Spirit Studios, formerly known as SSR and The School of Sound Recording, is a music and media training academy producing graduates within the music, television, film and radio industries. It is based in Manchester in northern England, and has offshoots in London and Jakarta.

==History==

===Commercial studio===
Spirit Studios, based on Tariff Street in Manchester, began as a commercial recording studio in 1980 as part of the Northern Quarter, also known as the creative quarter. John Breakell, Spirit Studios' founder and Managing Director, ran the business with facilities that included four small rehearsal rooms and a single 4-track recording studio.

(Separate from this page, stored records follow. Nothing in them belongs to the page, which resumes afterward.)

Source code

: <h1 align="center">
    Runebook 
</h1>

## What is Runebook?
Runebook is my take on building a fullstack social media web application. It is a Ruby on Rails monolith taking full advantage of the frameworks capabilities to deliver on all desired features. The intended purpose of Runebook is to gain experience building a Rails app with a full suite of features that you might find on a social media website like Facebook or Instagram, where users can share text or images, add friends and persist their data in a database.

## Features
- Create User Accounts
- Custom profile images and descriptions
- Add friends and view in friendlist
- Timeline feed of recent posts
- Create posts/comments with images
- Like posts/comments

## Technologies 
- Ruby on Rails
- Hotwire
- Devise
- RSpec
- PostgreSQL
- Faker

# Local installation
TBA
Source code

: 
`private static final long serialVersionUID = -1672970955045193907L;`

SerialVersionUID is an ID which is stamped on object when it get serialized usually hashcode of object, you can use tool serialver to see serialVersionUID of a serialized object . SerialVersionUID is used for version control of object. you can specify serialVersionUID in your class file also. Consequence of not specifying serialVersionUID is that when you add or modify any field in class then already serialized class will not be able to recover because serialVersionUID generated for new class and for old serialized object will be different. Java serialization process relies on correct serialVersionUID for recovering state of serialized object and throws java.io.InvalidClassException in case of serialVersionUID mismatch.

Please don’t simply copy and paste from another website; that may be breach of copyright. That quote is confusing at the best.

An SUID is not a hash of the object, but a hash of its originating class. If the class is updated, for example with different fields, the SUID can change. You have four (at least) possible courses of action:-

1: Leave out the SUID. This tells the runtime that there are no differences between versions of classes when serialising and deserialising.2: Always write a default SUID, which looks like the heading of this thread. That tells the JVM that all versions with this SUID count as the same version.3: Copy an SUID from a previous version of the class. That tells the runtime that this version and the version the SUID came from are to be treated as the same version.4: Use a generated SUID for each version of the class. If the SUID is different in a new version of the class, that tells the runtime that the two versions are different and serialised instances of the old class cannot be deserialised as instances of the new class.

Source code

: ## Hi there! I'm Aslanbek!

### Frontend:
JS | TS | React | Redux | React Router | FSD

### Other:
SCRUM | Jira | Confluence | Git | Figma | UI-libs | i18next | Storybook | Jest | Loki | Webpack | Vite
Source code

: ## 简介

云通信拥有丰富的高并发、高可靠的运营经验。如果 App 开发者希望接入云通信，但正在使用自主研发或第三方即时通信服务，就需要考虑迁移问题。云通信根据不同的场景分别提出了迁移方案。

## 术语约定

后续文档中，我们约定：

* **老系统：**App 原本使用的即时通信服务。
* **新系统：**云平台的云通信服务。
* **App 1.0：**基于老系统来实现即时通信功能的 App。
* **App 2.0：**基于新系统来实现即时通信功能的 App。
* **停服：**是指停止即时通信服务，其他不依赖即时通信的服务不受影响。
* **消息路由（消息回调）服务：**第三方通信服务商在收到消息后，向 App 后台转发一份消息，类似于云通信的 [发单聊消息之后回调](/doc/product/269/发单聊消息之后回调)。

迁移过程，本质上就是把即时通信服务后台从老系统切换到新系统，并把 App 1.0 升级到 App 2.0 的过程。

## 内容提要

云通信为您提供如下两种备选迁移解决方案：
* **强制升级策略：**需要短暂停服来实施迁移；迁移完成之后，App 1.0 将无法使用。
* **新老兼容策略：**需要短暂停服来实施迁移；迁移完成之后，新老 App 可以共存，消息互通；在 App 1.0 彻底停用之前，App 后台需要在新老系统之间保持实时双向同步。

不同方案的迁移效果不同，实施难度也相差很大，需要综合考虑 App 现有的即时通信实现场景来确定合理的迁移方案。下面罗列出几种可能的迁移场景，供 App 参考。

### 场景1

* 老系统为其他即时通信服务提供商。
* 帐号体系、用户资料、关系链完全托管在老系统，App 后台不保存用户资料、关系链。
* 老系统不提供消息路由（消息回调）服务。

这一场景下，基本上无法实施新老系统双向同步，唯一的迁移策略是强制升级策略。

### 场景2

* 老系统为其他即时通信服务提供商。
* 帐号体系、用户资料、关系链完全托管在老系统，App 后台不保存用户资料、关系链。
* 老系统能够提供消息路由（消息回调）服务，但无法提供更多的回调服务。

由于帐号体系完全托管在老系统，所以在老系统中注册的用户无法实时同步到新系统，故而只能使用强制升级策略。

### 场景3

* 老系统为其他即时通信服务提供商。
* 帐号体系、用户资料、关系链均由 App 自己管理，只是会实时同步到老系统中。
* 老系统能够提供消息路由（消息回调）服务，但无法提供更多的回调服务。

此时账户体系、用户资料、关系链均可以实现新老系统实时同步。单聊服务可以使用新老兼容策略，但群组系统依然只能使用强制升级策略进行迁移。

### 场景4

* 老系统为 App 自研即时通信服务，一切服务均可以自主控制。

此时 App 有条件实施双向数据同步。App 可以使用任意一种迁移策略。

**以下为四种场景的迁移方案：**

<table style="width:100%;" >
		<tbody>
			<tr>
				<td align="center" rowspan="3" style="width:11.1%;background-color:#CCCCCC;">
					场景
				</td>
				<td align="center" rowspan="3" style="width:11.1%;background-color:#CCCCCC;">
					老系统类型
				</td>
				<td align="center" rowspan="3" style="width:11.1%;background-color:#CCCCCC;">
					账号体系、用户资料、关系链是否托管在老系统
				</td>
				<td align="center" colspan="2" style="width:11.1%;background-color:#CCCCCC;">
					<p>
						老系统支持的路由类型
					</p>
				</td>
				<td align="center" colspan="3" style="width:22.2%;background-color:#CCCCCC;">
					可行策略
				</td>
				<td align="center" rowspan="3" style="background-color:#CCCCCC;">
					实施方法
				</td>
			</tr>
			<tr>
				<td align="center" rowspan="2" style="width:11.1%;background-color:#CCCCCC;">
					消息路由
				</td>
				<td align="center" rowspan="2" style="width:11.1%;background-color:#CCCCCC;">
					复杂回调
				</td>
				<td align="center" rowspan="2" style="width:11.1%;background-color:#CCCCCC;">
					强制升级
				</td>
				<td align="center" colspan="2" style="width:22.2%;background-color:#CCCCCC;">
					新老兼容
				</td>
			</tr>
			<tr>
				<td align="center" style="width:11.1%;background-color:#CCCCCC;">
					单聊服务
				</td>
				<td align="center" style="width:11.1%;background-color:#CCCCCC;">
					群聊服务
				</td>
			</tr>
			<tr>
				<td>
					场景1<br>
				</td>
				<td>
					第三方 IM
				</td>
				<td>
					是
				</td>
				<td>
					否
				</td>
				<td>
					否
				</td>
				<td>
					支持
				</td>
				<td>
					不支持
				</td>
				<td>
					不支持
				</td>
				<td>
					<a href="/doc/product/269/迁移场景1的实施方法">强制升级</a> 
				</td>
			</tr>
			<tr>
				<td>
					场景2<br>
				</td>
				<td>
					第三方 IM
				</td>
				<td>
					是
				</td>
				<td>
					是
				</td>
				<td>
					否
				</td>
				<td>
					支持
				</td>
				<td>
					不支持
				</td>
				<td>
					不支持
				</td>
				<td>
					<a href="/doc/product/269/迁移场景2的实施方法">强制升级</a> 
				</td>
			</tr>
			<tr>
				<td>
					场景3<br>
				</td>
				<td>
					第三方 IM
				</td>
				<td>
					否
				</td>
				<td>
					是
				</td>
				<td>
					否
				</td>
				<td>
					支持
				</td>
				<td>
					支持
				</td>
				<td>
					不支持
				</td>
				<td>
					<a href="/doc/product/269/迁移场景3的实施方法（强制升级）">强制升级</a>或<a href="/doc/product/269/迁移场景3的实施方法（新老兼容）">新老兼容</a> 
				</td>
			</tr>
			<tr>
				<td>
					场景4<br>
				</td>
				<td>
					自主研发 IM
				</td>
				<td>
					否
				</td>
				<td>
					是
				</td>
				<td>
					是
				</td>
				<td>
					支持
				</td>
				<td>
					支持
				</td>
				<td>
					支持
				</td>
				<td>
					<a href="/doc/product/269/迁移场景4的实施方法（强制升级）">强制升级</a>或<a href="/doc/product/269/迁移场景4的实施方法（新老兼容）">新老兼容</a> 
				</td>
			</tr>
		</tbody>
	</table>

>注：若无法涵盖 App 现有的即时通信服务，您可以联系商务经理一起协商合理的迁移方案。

The first band to use Spirit's facilities were The Smiths, named by NME magazine as the most influential band since 1952. Spirit Studios continued to provide rehearsal and recording space for many Mancunian bands and international artists, notably: The Stone Roses, Tony Wilson, Simply Red, The Membranes, Happy Mondays and 808 State, Hypnotone, 2 for Joy, and Illustration Creator. Producers such as Trevor Horn,Martin Hannet, Arthur Baker all visited Spirit to record and produce their work.

===Educational facility===
In 1984, Spirit Studios made the transition from a commercial recording studio to an educational facility to become the School of Sound Recording (SSR). SSR was the first dedicated audio engineering school in the UK, using the advice and assistance of producers who had previously recorded at Spirit Studios.

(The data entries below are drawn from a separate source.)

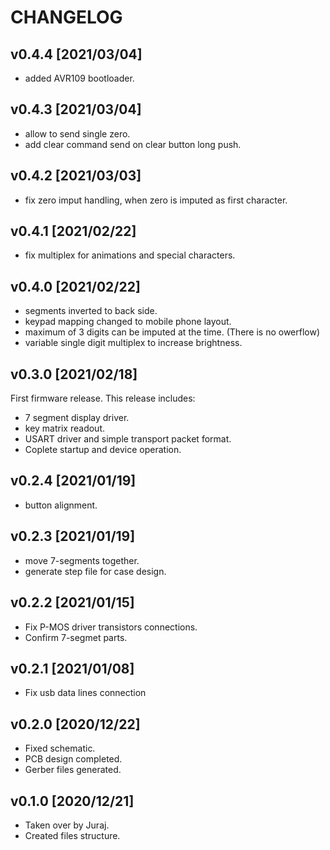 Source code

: # CHANGELOG

## v0.4.4 [2021/03/04]

- added AVR109 bootloader.

## v0.4.3 [2021/03/04]

- allow to send single zero.
- add clear command send on clear button long push.

## v0.4.2 [2021/03/03]

- fix zero imput handling, when zero is imputed as first character.

## v0.4.1 [2021/02/22]

- fix multiplex for animations and special characters.

## v0.4.0 [2021/02/22]

- segments inverted to back side.
- keypad mapping changed to mobile phone layout.
- maximum of 3 digits can be imputed at the time. (There is no owerflow)
- variable single digit multiplex to increase brightness.

## v0.3.0 [2021/02/18]

First firmware release. This release includes:

- 7 segment display driver.
- key matrix readout.
- USART driver and simple transport packet format.
- Coplete startup and device operation.

## v0.2.4 [2021/01/19]

- button alignment.

## v0.2.3 [2021/01/19]

- move 7-segments together.
- generate step file for case design.

## v0.2.2 [2021/01/15]

- Fix P-MOS driver transistors connections.
- Confirm 7-segmet parts.

## v0.2.1 [2021/01/08]

- Fix usb data lines connection

## v0.2.0 [2020/12/22]

- Fixed schematic.
- PCB design completed.
- Gerber files generated.

## v0.1.0 [2020/12/21]

- Taken over by Juraj.
- Created files structure.

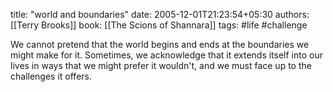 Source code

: 
title: "world and boundaries"
date: 2005-12-01T21:23:54+05:30
authors: [[Terry Brooks]]
book: [[The Scions of Shannara]]
tags: #life #challenge

We cannot pretend that the world begins and ends at the boundaries we might make for it. Sometimes, we acknowledge that it extends itself into our lives in ways that we might prefer it wouldn't, and we must face up to the challenges it offers.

At this time SSR occupied half of the basement of 10 Tariff Street, and the entire facility consisted of a single studio, one classroom and a reception/office area. SSR grew steadily during its first 15 years of trading and by 2000 the school occupied all three floors of 10 Tariff Street, two floors of 12 Tariff Street and a single floor in Fourways House (also on Tariff Street). By this time the school housed eight studios, two computer suites, four DJ booths, a classroom and had become Europe's first AVID (then Digidesign) "Pro School" in May 2002.

In 2004, the Tariff Street campus closed its doors for the final time, allowing the launch of SSR's current location on Downing Street, Manchester. The newly formed School of Sound Recording is located around 0.5 miles south of Manchester's city centre.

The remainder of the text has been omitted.